Alien - looking predator name anomalocaridids master the marine ecosystem over 500 million years ago , long before animal colonise the farming . Now , researchers working in China have unearthed near - double-dyed fossils belong to to a Modern penis of this dreadful chemical group . Their remarkably uphold nervous system displays a similar brain structure to a modern worm - like beast – suggest how feature film of ancient ocean colossus are still lurking around today .
Discovered in the nineteenth century , anomalocaridids ( “ unnatural shrimp ” ) are considered the world ’s first vulture , feed on primitive fish in the Lower Cambrian . They can grow well over a meter ( 3 feet ) long . former work has paint a picture how they ’re close related to arthropods ( spider , lobster , and friends ) , but features of their head-on appendages – a duet of claws sticking out of their faces – do n’t meet up with any corresponding structures around today . Their revolting - looking graspers , saysNicholas Strausfeld from the University of Arizona , “ are entirely different from the antennae of insects and crustacean . ”
Last yr , an dig in Cambrian deposit dating back 520 million years unearthed anomalocaridid continue that so well preserved , their nervous organisation is in full view – allowing elaborate comparisons with today ’s arthropods for the first time . Strausfeld , Xianguang Hou of Yunnan University , and colleaguesdescribe the new species , Lyrarapax unquispinus– Latin for " setaceous - taloned lyre - shaped marauder ” – inNaturethis week . At about 13 cm ( 5 inches ) long , Lyrarapaxwas a wee predator .

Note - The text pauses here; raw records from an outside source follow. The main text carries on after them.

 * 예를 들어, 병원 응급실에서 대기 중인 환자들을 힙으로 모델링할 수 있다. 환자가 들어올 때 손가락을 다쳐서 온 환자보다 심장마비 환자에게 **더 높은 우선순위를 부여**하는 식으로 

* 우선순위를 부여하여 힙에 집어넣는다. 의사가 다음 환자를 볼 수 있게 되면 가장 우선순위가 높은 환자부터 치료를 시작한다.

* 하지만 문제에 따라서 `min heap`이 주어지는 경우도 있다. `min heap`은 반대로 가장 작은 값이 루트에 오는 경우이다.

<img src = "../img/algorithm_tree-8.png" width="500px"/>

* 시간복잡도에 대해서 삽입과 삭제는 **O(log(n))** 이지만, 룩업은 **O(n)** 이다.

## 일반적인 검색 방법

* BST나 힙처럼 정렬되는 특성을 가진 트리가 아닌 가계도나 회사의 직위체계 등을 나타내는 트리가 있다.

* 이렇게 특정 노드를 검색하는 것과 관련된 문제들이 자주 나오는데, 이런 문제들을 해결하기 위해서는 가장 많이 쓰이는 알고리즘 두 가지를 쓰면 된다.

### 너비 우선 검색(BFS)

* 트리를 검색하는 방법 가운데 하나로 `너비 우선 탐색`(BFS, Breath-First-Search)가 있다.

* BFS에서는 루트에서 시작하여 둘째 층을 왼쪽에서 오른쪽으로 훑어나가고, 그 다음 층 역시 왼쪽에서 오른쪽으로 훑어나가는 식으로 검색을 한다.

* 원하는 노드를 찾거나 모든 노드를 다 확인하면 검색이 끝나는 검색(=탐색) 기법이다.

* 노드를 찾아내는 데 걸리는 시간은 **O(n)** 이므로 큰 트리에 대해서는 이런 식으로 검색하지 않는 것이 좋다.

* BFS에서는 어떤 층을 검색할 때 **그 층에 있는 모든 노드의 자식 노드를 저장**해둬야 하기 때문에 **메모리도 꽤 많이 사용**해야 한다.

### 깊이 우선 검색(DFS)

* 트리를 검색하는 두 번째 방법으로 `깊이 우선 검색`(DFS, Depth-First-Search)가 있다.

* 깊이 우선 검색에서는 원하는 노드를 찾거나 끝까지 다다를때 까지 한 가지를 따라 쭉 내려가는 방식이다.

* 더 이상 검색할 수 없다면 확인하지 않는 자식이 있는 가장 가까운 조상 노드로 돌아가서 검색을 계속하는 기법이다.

" It turns out the top vulture of the Cambrian had a mentality that was much less complex than that of some of its possible prey and that front amazingly similar to a innovative group of rather modest louse - similar animals , ” Strausfeld sound out in anews release . These frontally disposed appendages are n’t found in any other living creature , except velvet worms , or onychophorans . ( " I say , Holy shit , that ’s an peripatus brain!’”he tell Nature . )
Onychophorans have stubby , unjointed legs that end in a yoke of tiny claw , and they roam the leaf litter attend for small bugs . They have a unsubdivided brain locate in front of the lip and a pair of ganglia ( compendium of brass cells ) located in the front of the optic face and at the groundwork of their long feeler .
" And – surprisal , surprise – that is what we also found in our fossil,“Strausfeld tell . Their neuroanatomy resemble each other in several ways , but instead of feelers , anomalocaridids have pinchers in front of the eye . prospicient nerves extend to paired ganglia in front of the ocular nerve and link up to the primary brain mess in front of the rima oris . In this comparison , the onychophoran is green , Lyrarapaxis gray , and their uneasy scheme are in blue .

If anomalocaridid predators are distant relatives of velvet worms , that advise that as arthropods acquire , they retain the ancestral connexion between the brain and the front appendages . " With the evolution of dedicated and highly efficient predators , the pressure was on other animals,”Strausfeld adds . That may have drive the phylogenesis of more complex learning ability circuitry . ”
Here , you could see suggestion of neural structures in the head . The X - like structure refer the fossilized wit ; the obscure , round pip represent the ocular ganglia with nerve take from the eyestalks into the head .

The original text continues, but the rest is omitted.